I'm running NT4 SP6. I ran through your examples and my results match yours
(visa vie shell vs non-shell)
btw, I used both tcsh and cmd and got the same results. I also launched
sleep from perl
(start-process "shell" null "perl" "t.pl")
And the interupt killed the perl and the sleep processes so it seems to be
some interaction with the shell (but this is definately an extrapolation :-)
-----Original Message-----
From: Adrian Aichner [mailto:aichner@ecf.teradyne.com]
Sent: Saturday, May 06, 2000 1:00 PM
To: Charlie Fineman
Cc: 'Gunnar Evermann'; Adrian Aichner; Ben Wing; XEmacs Beta List;
XEmacs NT List
Subject: Re: (interrup-process ...) broken on NT native
>>>> "Charlie" == Charlie Fineman
<fineman(a)arzoon.com> writes:
Charlie> Here are some data points from 21.2 build32
Charlie, what is yourr OS type and version?
I have NT4 SP5. Following is what I experience on my system:
Charlie> - interrupt-process has no effect
Well, this isn't strictly true.
It works fine for processes not run under a shell ("cmd" in my case).

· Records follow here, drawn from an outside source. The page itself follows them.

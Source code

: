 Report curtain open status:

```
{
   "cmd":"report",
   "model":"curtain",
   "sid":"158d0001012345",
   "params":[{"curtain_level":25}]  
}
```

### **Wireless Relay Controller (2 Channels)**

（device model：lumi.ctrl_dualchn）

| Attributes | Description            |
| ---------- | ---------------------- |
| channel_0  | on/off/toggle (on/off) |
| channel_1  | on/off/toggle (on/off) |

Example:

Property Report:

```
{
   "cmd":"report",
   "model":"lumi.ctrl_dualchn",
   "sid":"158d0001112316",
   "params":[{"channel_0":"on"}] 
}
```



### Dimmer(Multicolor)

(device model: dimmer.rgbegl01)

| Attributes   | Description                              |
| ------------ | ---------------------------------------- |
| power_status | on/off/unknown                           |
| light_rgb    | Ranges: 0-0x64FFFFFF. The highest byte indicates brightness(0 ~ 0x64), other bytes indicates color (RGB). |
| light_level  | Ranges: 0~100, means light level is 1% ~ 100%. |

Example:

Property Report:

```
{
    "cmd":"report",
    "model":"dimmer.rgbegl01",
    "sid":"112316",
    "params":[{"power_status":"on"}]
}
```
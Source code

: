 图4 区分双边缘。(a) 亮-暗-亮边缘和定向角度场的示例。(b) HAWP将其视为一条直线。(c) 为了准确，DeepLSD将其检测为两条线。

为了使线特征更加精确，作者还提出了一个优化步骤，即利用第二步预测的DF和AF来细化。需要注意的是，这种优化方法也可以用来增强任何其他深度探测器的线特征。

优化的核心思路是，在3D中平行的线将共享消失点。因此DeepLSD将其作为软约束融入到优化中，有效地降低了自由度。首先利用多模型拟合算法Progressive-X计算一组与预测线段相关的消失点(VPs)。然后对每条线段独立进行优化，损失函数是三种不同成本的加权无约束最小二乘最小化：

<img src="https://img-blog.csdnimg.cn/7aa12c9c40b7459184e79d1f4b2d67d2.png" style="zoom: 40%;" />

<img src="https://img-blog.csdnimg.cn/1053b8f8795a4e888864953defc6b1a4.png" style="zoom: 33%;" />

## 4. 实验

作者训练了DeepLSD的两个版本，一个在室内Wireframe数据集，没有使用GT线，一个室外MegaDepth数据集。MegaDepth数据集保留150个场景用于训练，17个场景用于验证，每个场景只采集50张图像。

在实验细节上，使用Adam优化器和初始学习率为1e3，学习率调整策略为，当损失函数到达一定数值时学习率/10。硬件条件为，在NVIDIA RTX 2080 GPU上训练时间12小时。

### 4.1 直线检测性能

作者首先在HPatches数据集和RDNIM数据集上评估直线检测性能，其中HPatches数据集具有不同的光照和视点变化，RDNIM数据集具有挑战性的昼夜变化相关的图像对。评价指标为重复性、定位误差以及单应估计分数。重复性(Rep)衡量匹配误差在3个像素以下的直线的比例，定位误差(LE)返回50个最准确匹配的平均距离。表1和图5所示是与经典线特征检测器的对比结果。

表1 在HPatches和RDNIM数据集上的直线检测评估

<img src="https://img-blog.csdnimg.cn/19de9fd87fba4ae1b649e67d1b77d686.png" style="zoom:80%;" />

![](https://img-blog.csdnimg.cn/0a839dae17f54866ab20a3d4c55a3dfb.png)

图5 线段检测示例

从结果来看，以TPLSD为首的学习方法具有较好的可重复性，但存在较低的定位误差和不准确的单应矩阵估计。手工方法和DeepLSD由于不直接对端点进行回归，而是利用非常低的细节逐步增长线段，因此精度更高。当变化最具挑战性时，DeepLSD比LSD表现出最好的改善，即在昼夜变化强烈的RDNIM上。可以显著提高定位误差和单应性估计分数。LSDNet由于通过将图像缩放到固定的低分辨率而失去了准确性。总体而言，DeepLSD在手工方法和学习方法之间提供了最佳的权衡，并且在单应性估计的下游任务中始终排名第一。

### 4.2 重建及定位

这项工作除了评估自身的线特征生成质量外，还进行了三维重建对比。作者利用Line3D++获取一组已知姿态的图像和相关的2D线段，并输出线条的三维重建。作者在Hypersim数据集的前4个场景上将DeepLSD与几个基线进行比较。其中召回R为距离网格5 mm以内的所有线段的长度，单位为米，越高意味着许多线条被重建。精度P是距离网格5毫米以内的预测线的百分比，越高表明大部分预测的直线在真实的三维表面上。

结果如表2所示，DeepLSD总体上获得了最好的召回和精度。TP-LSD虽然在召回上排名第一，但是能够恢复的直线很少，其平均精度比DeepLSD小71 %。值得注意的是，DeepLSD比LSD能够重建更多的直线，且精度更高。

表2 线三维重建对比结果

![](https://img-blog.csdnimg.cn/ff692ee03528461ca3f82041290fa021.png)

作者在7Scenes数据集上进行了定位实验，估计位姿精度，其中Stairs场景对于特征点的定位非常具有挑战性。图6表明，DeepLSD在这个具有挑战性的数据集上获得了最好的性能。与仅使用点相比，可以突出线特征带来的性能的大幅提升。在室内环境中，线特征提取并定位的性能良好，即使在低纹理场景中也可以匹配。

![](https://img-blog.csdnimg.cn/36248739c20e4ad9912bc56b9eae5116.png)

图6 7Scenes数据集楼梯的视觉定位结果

If you evaluate these manually one-by-one (C-x C-e (eval-last-sexp)),
you should not see the sleep process in task manager.
(start-process "sleepy" nil "sleep" "60")
(message "before: %S" (get-process "sleepy"))
(interrupt-process "sleepy")
(message "after: %S" (get-process "sleepy"))
What does not work is interrupting a process runnning under a "cmd" shell:
(start-process "shell" nil "cmd" "/c" "sleep"
"5")
(message "before: %S" (get-process "shell"))
(interrupt-process "shell" t)
(message "after: %S" (get-process "shell"))
Neither "cmd" nor "sleep" get interrupted.
Charlie> - kill-process prints the exit message in the process
Charlie> buffer and the process no longer shows up in
Charlie> list-processes but the NT process still shows up in the
Charlie> Task Manager
Not for me. Processes not running as sub-processes of a shell are
really killed.
Charlie> - delete-process has the same result as kill-process (no
Charlie> suprise since the doc seems to indicate that it calls
Charlie> kill-process)
See above.
Charlie> - killing the process from the Task Manager seems to work
Charlie> fine (i.e. emacs does notice it)
Yep, same here.
Charlie> -----Original Message-----
Charlie> From: Gunnar Evermann [mailto:ge204@eng.cam.ac.uk]
Charlie> Sent: Saturday, May 06, 2000 10:52 AM
Charlie> To: Adrian Aichner
Charlie> Cc: Ben Wing; XEmacs Beta List; XEmacs NT List
Charlie> Subject: Re: (interrup-process ...) broken on NT native
Charlie> Have you tried using Fdelete_process instead of
Finterrupt_process?
Charlie> random other idea: Can you kill the subprocess from outside
xemacs and
Charlie> see whether we at least notice that?